The rooms are everything you could hope for – light, spacious and stylish – particularly if you treat yourself to an Executive Suite (an Edwardian style slice of beautifully appointed luxury). The real jewels in the Waldorf’s not inconsiderable crown, though, are its bars and restaurants. The hotel’s main dining space, Homage, is an all-day eatery decorated in an old fashioned salon style. Amid Louis XVI-style decor – didn’t you hear me when I said period drama? – you can savor pancakes and waffles at breakfast, twee scones for Afternoon Tea and, of course, the delicious dinner menu. I opted for South coast hake served with wilted red char, courgette and a mackerel bread sauce (a curious but entirely successful innovation) followed by a pumpkin and pecan chocolate tart which managed to put a wintery spin on one of my favouirite desserts.

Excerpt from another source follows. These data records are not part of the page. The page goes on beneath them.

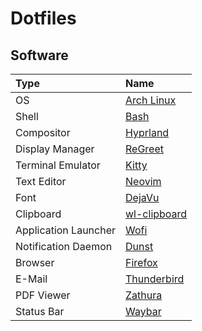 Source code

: # Dotfiles

## Software

| Type                 | Name                                                    |
| :------------------- | :------------------------------------------------------ |
| OS                   | [Arch Linux](https://archlinux.org/)                    |
| Shell                | [Bash](https://www.gnu.org/software/bash/)              |
| Compositor           | [Hyprland](https://hyprland.org/)                       |
| Display Manager      | [ReGreet](https://github.com/rharish101/ReGreet/)       |
| Terminal Emulator    | [Kitty](https://sw.kovidgoyal.net/kitty/)               |
| Text Editor          | [Neovim](https://neovim.io/)                            |
| Font                 | [DejaVu](https://dejavu-fonts.github.io/)               |
| Clipboard            | [wl-clipboard](https://github.com/bugaevc/wl-clipboard) |
| Application Launcher | [Wofi](https://hg.sr.ht/~scoopta/wofi)                  |
| Notification Daemon  | [Dunst](https://dunst-project.org/)                     |
| Browser              | [Firefox](https://www.mozilla.org/en-US/firefox/)       |
| E-Mail               | [Thunderbird](https://www.thunderbird.net/en-US/)       |
| PDF Viewer           | [Zathura](https://pwmt.org/projects/zathura/)           |
| Status Bar           | [Waybar](https://github.com/Alexays/Waybar)             |

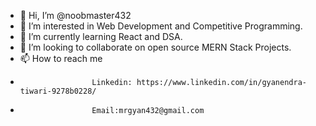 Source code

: - 👋 Hi, I’m @noobmaster432
- 👀 I’m interested in Web Development and Competitive Programming.
- 🌱 I’m currently learning React and DSA.
- 💞️ I’m looking to collaborate on open source MERN Stack Projects.
- 📫 How to reach me
-                     Linkedin: https://www.linkedin.com/in/gyanendra-tiwari-9278b0228/
-                     Email:mrgyan432@gmail.com


      

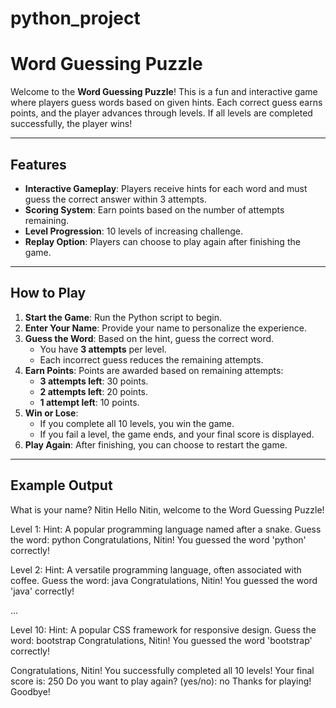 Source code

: # python_project

# Word Guessing Puzzle

Welcome to the **Word Guessing Puzzle**! This is a fun and interactive game where players guess words based on given hints. Each correct guess earns points, and the player advances through levels. If all levels are completed successfully, the player wins!

---

## Features
- **Interactive Gameplay**: Players receive hints for each word and must guess the correct answer within 3 attempts.
- **Scoring System**: Earn points based on the number of attempts remaining.
- **Level Progression**: 10 levels of increasing challenge.
- **Replay Option**: Players can choose to play again after finishing the game.

---

## How to Play
1. **Start the Game**: Run the Python script to begin.
2. **Enter Your Name**: Provide your name to personalize the experience.
3. **Guess the Word**: Based on the hint, guess the correct word.
   - You have **3 attempts** per level.
   - Each incorrect guess reduces the remaining attempts.
4. **Earn Points**: Points are awarded based on remaining attempts:
   - **3 attempts left**: 30 points.
   - **2 attempts left**: 20 points.
   - **1 attempt left**: 10 points.
5. **Win or Lose**:
   - If you complete all 10 levels, you win the game.
   - If you fail a level, the game ends, and your final score is displayed.
6. **Play Again**: After finishing, you can choose to restart the game.

---

## Example Output

What is your name? Nitin
Hello Nitin, welcome to the Word Guessing Puzzle!

Level 1:
Hint: A popular programming language named after a snake.
Guess the word: python
Congratulations, Nitin! You guessed the word 'python' correctly!

Level 2:
Hint: A versatile programming language, often associated with coffee.
Guess the word: java
Congratulations, Nitin! You guessed the word 'java' correctly!

...

Level 10:
Hint: A popular CSS framework for responsive design.
Guess the word: bootstrap
Congratulations, Nitin! You guessed the word 'bootstrap' correctly!

Congratulations, Nitin! You successfully completed all 10 levels!
Your final score is: 250
Do you want to play again? (yes/no): no
Thanks for playing! Goodbye!
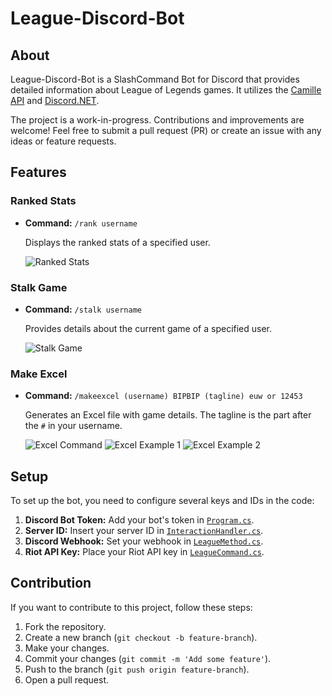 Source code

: # League-Discord-Bot

## About

League-Discord-Bot is a SlashCommand Bot for Discord that provides detailed information about League of Legends games. It utilizes the [Camille API](https://github.com/MingweiSamuel/Camille) and [Discord.NET](https://github.com/discord-net/Discord.Net).

The project is a work-in-progress. Contributions and improvements are welcome! Feel free to submit a pull request (PR) or create an issue with any ideas or feature requests.

## Features

### Ranked Stats

- **Command:** `/rank username`
  
  Displays the ranked stats of a specified user.

  ![Ranked Stats](https://user-images.githubusercontent.com/12450341/191114426-d8630038-b271-49e6-b210-a3d959161f07.png)

### Stalk Game

- **Command:** `/stalk username`
  
  Provides details about the current game of a specified user.

  ![Stalk Game](https://user-images.githubusercontent.com/12450341/214114945-eb72810d-cfc6-43c4-966e-feee7b99d9c0.png)

### Make Excel

- **Command:** `/makeexcel (username) BIPBIP (tagline) euw or 12453`
  
  Generates an Excel file with game details. The tagline is the part after the `#` in your username.

  ![Excel Command](https://github.com/Sato-Isolated/League-Discord-Bot/assets/12450341/ab1fe721-1284-4d91-88b3-3fa3174c3d96)
  ![Excel Example 1](https://github.com/Sato-Isolated/League-Discord-Bot/assets/12450341/ed17f87a-c2de-4cd7-b8c3-71744273aa30)
  ![Excel Example 2](https://github.com/Sato-Isolated/League-Discord-Bot/assets/12450341/f46eb601-fb8c-4609-adbd-355cacf64311)

## Setup

To set up the bot, you need to configure several keys and IDs in the code:

1. **Discord Bot Token:** Add your bot's token in [`Program.cs`](https://github.com/Sato-Isolated/League-Discord-Bot/blob/e8791864190a44c1f834a06cb900f42eeb0f52c5/Program.cs#L76).
2. **Server ID:** Insert your server ID in [`InteractionHandler.cs`](https://github.com/Sato-Isolated/League-Discord-Bot/blob/e8791864190a44c1f834a06cb900f42eeb0f52c5/InteractionHandler.cs#L43).
3. **Discord Webhook:** Set your webhook in [`LeagueMethod.cs`](https://github.com/Sato-Isolated/League-Discord-Bot/blob/e8791864190a44c1f834a06cb900f42eeb0f52c5/Modules/LeagueMethod.cs#L13).
4. **Riot API Key:** Place your Riot API key in [`LeagueCommand.cs`](https://github.com/Sato-Isolated/League-Discord-Bot/blob/e8791864190a44c1f834a06cb900f42eeb0f52c5/Modules/LeagueCommand.cs#L61).

## Contribution

If you want to contribute to this project, follow these steps:

1. Fork the repository.
2. Create a new branch (`git checkout -b feature-branch`).
3. Make your changes.
4. Commit your changes (`git commit -m 'Add some feature'`).
5. Push to the branch (`git push origin feature-branch`).
6. Open a pull request.
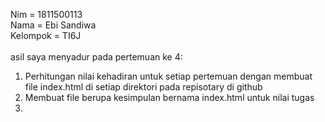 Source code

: Nim = 1811500113<br>
Nama = Ebi Sandiwa<br>
Kelompok = TI6J<br>
<br>
asil saya menyadur pada pertemuan ke 4:<br>
1) Perhitungan nilai kehadiran untuk setiap pertemuan dengan membuat file index.html di setiap direktori pada repisotary di github<br>
2) Membuat file berupa kesimpulan bernama index.html untuk nilai tugas<br>
3)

For that real Poirot feel, however, you need to head to the Good Godfery’s Bar & Lounge, so named after the former leader of the Waldorf House band back in early 1920s. It’s the perfect place to come post-Black Tie dinner for some artfully mixed cocktails. Having seen Spectre the week before, I had to try the lethally strong and shamelessly old-school Vesper Martini (three measures of Tanqueray and one of Grey Goose). Fortunately, the staff will kindly help you to the lift should you make the all-too-easy mistake of over-indulging.